Amico e alleato di entrambi, ma ospite problematico per Giorgia Meloni, che infatti si riserva di rifilarlo a Matteo Salvini: in quale famiglia politica europea troverà asilo l’autocrate ungherese Viktor Orbán è tra i nodi che la premier italiana e il leader leghista si ritrovano sul tavolo nell’incontro sulle europee di questa settimana e in quelli che seguiranno attorno al voto di giugno.

«Da noi nessuno ha mai abbandonato un amico in difficoltà», come ha detto Matteo Salvini domenica al raduno fiorentino dei sovranisti, incassando a distanza il plauso di Orbán.

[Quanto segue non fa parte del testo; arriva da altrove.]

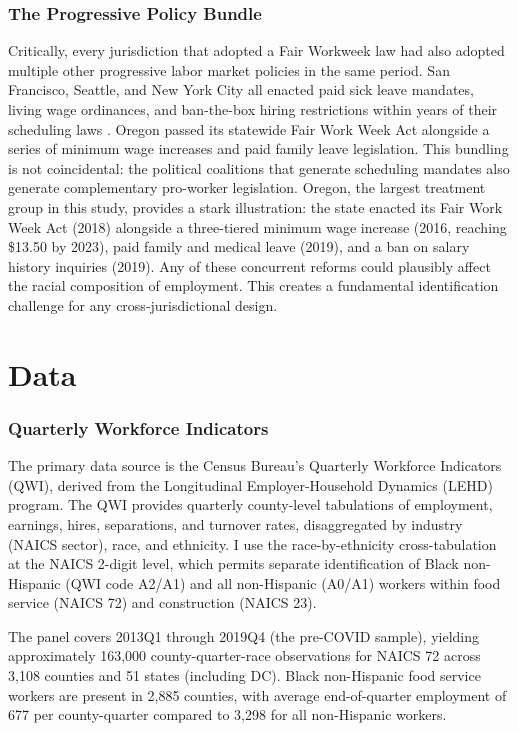 \documentclass[12pt]{article}
\begin{document}
\subsubsection*{The Progressive Policy Bundle} Critically, every jurisdiction that adopted a Fair Workweek law had also adopted multiple other progressive labor market policies in the same period. San Francisco, Seattle, and New York City all enacted paid sick leave mandates, living wage ordinances, and ban-the-box hiring restrictions within years of their scheduling laws \citep{dube2019}. Oregon passed its statewide Fair Work Week Act alongside a series of minimum wage increases and paid family leave legislation. This bundling is not coincidental: the political coalitions that generate scheduling mandates also generate complementary pro-worker legislation. Oregon, the largest treatment group in this study, provides a stark illustration: the state enacted its Fair Work Week Act (2018) alongside a three-tiered minimum wage increase (2016, reaching \$13.50 by 2023), paid family and medical leave (2019), and a ban on salary history inquiries (2019). Any of these concurrent reforms could plausibly affect the racial composition of employment. This creates a fundamental identification challenge for any cross-jurisdictional design.


\section{Data}

\subsubsection*{Quarterly Workforce Indicators} The primary data source is the Census Bureau's Quarterly Workforce Indicators (QWI), derived from the Longitudinal Employer-Household Dynamics (LEHD) program. The QWI provides quarterly county-level tabulations of employment, earnings, hires, separations, and turnover rates, disaggregated by industry (NAICS sector), race, and ethnicity. I use the race-by-ethnicity cross-tabulation at the NAICS 2-digit level, which permits separate identification of Black non-Hispanic (QWI code A2/A1) and all non-Hispanic (A0/A1) workers within food service (NAICS 72) and construction (NAICS 23).

The panel covers 2013Q1 through 2019Q4 (the pre-COVID sample), yielding approximately 163,000 county-quarter-race observations for NAICS 72 across 3,108 counties and 51 states (including DC). Black non-Hispanic food service workers are present in 2,885 counties, with average end-of-quarter employment of 677 per county-quarter compared to 3,298 for all non-Hispanic workers.
\end{document}

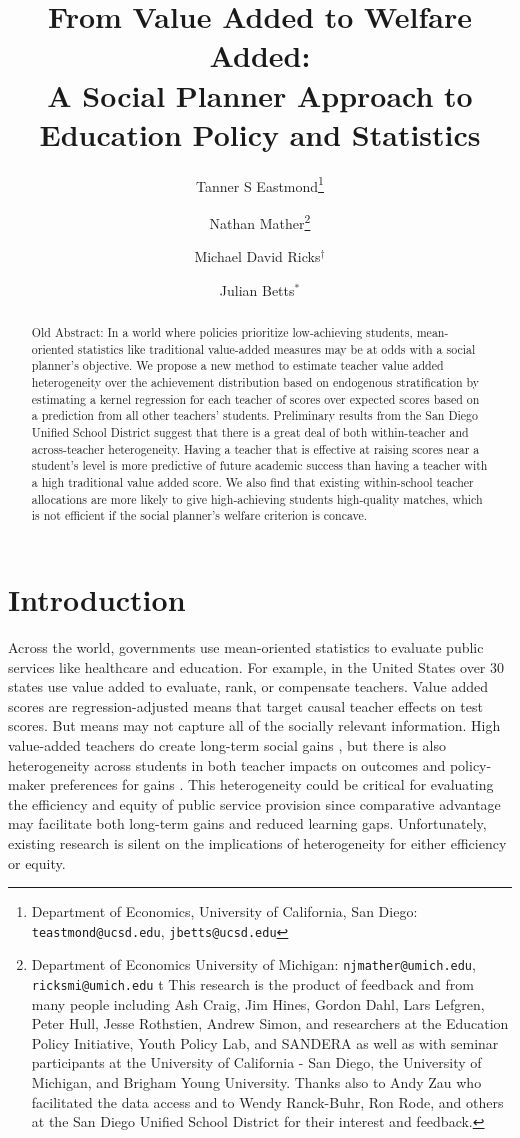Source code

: \documentclass{article}
\title{From Value Added to Welfare Added: \\ A Social Planner Approach to Education Policy and Statistics}
\author{Tanner S Eastmond\thanks{Department of Economics, University of California, San Diego: \texttt{teastmond@ucsd.edu}, \texttt{jbetts@ucsd.edu}} \and Nathan Mather\thanks{Department of Economics University of Michigan: \texttt{njmather@umich.edu}, \texttt{ricksmi@umich.edu} \hspace{11em} {\color{white}t} This research is the product of feedback and from many people including Ash Craig, Jim Hines, Gordon Dahl, Lars Lefgren, Peter Hull, Jesse Rothstien,  Andrew Simon, and  researchers at the Education Policy Initiative, Youth Policy Lab, and SANDERA as well as with seminar participants at the University of California - San Diego, the University of Michigan, and Brigham Young University. Thanks also to Andy Zau who facilitated the data access and to  Wendy Ranck-Buhr, Ron Rode, and others at the San Diego Unified School District for their interest and feedback.} \and Michael David Ricks$^\dagger$ \and Julian Betts$^*$}
\date{\parbox{\linewidth}{\centering%
  This Draft Updated: \today\endgraf
  }}
\theoremstyle{definition}
\theoremstyle{definition}
\theoremstyle{definition}
\begin{document}
\maketitle

\onehalfspacing
\begin{abstract}
{\color{red}Old Abstract:} In a world where policies prioritize low-achieving students, mean-oriented statistics like traditional value-added measures may be at odds with a social planner’s objective. We propose a new method to estimate teacher value added heterogeneity over the achievement distribution based on endogenous stratification by estimating a kernel regression for each teacher of scores over expected scores based on a prediction from all other teachers’ students.  Preliminary results from the San Diego Unified School District suggest that there is a great deal of both within-teacher and across-teacher heterogeneity. Having a teacher that is effective at raising scores near a student’s level is more predictive of future academic success than having a teacher with a high traditional value added score. We also find that existing within-school teacher allocations are more likely to give high-achieving students high-quality matches, which is not efficient if the social planner’s welfare criterion is concave.


\end{abstract}


\doublespacing
\vfill
\pagebreak

\section{Introduction}

Across the world, governments use mean-oriented statistics to evaluate public services like healthcare and education. For example, in the United States over 30 states use value added to evaluate, rank, or compensate teachers.
Value added scores are regression-adjusted means that target causal teacher effects on test scores. But means may not capture all of the socially relevant information. High value-added teachers do create long-term social gains \citep[e.g.,][]{chetty2014measuring2,pope2017multidimensional}, but there is also heterogeneity across students in both teacher impacts on outcomes \citep[as in][etc.]{Delgado2020,bates2022teacher} and policy-maker preferences for gains \citep[such as No Child Left Behind, see][]{a}. This heterogeneity could be critical for evaluating the efficiency and equity of public service provision since comparative advantage may facilitate both long-term gains and reduced learning gaps. Unfortunately, existing research is silent on the implications of heterogeneity for either efficiency or equity.
\end{document}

Quale collocazione europea troverà Fidesz, il partito del premier ungherese, nel 2024 dipende anzitutto dalla destra italiana. Questo destino si intreccia in parte con le sorti dell’estrema destra romena di Aur. Anche se una decisione ufficiale verrà presa verosimilmente dopo il voto di giugno, le manovre in corso tra le destre ungherese e nostrana indicano qual è la strada intrapresa. E suggeriscono una considerazione: mentre Ursula von der Leyen fa le ennesime concessioni all’autocrate, Charles Michel negozia ed Emmanuel Macron offre l’ennesimo incontro di compromesso a Orbán, in realtà la vera leva negoziale non l’avrebbe l’Eliseo bensì palazzo Chigi. Il punto è se intenda usarla.

Una famiglia per Orbán

L’autocrate ungherese cerca casa in Europa perché nel 2021 si è consumata la rottura coi popolari europei e l’iniziativa di unire le destre estreme europee – i conservatori (Ecr) di Meloni e i sovranisti (Id) con la Lega – è fallita, boicottata peraltro da Meloni stessa, che in cambio ha ottenuto l’alleanza tattica col Ppe.

Fidesz non può rimanere isolato in eterno, anche se questa condizione riflette al momento quella del leader ungherese, sempre che una rivalsa delle destre – a cominciare da Donald Trump – nel 2024 non lo rianimi. Orbán punta a infilarsi tra i conservatori.

Gli azionisti di maggioranza di Ecr – sia FdI che il Pis polacco – non hanno mai interrotto il dialogo con la destra ungherese, ma con la guerra in Ucraina (e con le posizioni filorusse orbaniane) hanno dovuto dissimularlo.

Un varco di opportunità è stato ventilato a Orbán quest’autunno, quando Meloni è tornata a metterci la faccia, con un viaggio a Budapest, e il Pis ha promesso agli ungheresi di riparlarne dopo le elezioni polacche.

Arriviamo così a oggi. «Siamo ancora fermi là», dice a Domani il capodelegazione di FdI all’Europarlamento: «C’è un dialogo fra i due premier, noi tendenzialmente vorremmo riportare Orbán a ovest, ma la cosa più probabile è che si decida dopo le elezioni», in base al grado di vicinanza che i meloniani stabiliranno coi popolari.

La chiave del rebus

Se Meloni si deve avvicinare al Ppe – che con Orbán ha rotto – allora può far gioco che Fidesz entri nella famiglia sovranista (Id) assieme a Salvini, che peraltro al premier ungherese non ha mai negato i selfie, neppure a guerra appena deflagrata. Il tweet orbaniano di plauso per l’evento fiorentino è un segnale in tal senso; e così lo schema per Meloni torna, visto che vuol trasformare Id in un purgatorio per destre ancora non normalizzate.

Un’altra conferma indiretta arriva dalle sorti dell’estrema destra romena di Aur, che a detta dei capidelegazione in Europa di Lega e Fdi sono incompatibili con le sorti di Orbán, non per lontananza dal modello orbaniano ma per questioni di reciproche propagande nazionaliste e di minoranze ungheresi in Transilvania: dove va Aur non va Fidesz, e viceversa.

Al momento i romeni ambiscono a Ecr, anche se pure la Lega li corteggia, in vista del loro successo elettorale. Il leader romeno George Simion dice a Domani che «come mi ha insegnato mio nonno, quando sei l’ultimo arrivato devi vedere come si muovono i più esperti». Il motivo per il quale non è stato ancora ufficializzato dove si collocherà Aur, è che la decisione è appaiata a quella su Fidesz: si vedrà con le europee. Ma il tema è già oggi nei negoziati di Meloni e Salvini.